You say NoSQL document but have you work with graph databases like neo4j that allow for flexible schemas? I think they mostly solve this problem but don't have the uptake of RDBMs because of matureness.


The problem is that without a table lock of some sort you cannot guarantee that all the documents in a store satisfy the schema definition.

The NoSQL solution is basically say, "assume that nothing could ever possibly respect any semblance of a schema and build special cases around everything". It is a very unproductive way of thinking, taking defensive programming to the extreme.

Also, joins will be a necessity for all sorts of data querying. At the end of the day, schemas are a necessity for 98% of all work, whether defined through types or ad-hoc.


This is an amazing writeup. I'm currently solving the "migrations" problem for a side project of my own, and have basically resolved myself in the short term to be OK with short downtime for the sake of making migrations somewhat trivial.

And honestly? I hate this answer. As a solo dev it's pragmatic, but the solutions described in this article are _SO NICE_ that I'd love to leverage them.

If there's any way that those deprecate_column and rename functionalities could make their way into OSS/upstream support, I'd have a field day. (Those who know more about PG than I do and perhaps may be able to suggest another workaround, feel free, I'm very much learning this space as I go)

If nothing else, thanks to the benchling team for taking the time to write such a clear yet technical expose. This really hit the sweet spot of "explanations without uneccessary verbosity, technical without being impenetrable, and giving sufficient explanations of motivations and tradeoffs/pitfalls" and will give me a north star for where I aim my own DB work.

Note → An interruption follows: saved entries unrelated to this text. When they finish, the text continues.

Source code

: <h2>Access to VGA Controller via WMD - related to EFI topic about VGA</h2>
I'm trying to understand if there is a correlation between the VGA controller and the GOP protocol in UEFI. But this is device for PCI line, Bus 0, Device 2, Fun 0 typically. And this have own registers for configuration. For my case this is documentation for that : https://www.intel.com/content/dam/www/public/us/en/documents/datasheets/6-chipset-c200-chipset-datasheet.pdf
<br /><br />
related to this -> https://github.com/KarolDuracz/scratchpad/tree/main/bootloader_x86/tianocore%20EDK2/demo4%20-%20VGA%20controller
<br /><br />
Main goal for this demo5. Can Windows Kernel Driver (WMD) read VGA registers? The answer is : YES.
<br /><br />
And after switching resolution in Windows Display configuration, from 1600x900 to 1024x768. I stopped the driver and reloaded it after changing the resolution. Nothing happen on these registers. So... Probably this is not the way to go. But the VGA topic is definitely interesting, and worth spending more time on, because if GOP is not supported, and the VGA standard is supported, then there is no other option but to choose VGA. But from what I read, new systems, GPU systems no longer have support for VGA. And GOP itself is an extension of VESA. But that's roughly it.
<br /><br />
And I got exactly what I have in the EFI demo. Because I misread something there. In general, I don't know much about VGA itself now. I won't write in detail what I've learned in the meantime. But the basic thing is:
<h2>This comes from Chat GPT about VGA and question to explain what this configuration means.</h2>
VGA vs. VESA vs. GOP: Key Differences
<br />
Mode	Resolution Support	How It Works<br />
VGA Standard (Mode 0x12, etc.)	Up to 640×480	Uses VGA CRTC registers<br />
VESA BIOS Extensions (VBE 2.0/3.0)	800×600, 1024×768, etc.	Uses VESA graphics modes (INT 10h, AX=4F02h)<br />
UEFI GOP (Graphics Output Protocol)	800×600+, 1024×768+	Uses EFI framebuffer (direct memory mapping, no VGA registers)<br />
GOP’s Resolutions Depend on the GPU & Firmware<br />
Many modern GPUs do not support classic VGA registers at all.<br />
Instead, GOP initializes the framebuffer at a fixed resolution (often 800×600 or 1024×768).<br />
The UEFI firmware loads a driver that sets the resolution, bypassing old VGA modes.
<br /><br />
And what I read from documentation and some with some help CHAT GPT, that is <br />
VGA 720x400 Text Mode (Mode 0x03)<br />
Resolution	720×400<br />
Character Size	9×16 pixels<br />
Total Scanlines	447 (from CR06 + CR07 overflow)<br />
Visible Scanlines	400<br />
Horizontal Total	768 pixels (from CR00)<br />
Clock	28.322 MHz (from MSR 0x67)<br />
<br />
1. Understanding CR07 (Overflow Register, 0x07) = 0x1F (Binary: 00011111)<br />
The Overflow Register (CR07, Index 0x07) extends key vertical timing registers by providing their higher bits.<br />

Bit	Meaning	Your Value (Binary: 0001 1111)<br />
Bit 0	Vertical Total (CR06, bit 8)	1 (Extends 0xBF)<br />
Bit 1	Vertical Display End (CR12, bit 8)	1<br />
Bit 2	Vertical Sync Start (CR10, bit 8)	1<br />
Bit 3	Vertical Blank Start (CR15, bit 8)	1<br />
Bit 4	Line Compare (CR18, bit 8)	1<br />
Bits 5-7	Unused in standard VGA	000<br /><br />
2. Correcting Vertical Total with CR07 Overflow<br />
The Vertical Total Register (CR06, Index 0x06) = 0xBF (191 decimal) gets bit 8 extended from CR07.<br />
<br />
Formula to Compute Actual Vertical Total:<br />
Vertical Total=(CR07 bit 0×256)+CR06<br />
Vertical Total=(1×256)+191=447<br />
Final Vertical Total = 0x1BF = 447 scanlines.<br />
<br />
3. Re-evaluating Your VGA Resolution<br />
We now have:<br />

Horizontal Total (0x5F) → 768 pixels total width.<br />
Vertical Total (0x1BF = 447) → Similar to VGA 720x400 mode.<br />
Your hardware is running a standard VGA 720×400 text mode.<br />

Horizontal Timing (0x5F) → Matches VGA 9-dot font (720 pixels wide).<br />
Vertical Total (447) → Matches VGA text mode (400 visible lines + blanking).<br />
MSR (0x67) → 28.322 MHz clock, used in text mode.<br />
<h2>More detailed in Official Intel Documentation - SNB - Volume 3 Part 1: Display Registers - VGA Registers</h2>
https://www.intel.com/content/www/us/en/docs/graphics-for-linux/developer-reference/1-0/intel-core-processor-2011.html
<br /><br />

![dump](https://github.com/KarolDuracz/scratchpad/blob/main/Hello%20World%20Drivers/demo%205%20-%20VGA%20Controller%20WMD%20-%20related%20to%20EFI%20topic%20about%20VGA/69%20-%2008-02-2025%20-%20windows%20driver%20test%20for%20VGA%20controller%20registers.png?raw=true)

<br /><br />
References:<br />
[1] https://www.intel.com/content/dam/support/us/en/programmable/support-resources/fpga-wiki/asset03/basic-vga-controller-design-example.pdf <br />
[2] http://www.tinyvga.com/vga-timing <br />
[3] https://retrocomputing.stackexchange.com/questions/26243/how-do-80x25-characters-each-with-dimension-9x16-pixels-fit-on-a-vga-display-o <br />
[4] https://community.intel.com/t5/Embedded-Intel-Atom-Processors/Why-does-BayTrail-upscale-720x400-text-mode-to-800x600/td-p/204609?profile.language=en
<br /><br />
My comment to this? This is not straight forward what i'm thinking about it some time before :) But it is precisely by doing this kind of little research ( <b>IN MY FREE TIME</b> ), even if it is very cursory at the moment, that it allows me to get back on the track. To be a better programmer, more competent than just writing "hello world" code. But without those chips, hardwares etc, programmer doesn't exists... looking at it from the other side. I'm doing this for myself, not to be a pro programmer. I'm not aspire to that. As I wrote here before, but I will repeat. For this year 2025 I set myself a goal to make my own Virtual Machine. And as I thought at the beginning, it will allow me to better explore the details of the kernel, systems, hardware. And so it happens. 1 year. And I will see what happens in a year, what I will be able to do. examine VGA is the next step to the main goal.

Original author here. Thanks for the kind words!

We would love open source some of the work we did - there are a few edge cases to still work out with deprecated_column and renamed_to before I’d be comfortable doing that, but definitely agree that may be generally useful.


If it's just edge cases, you can just open source it and document the edge cases. The community will likely fork and help with those edge cases.


I would love to see the code open sourced! (it's ok if you have edge cases pending as long as they have been documented or at least mentioned in a README). Managing and running migrations smoothly without downtime is a very common challenge that a lot of startups face and I think a lot of us have been reinventing the wheel over and over to handle this due to the lack of current offerings.


In our startup we moved away from Alembic to using plain SQL files for migrations, which (in our experience) is more robust and allows more control over the actual migration process. We wrote a simple migration manager class that loads a YAML config and a series of SQL files from a directory. Each migration is defined as two files of the form "[number]_[up/down]_[description].sql" and tied to a DB version, the YAML config specifies the name of a version table that contains the current version in the database. The manager then reads the current version from the table, compares it to the requested one and executes the necessary SQL files.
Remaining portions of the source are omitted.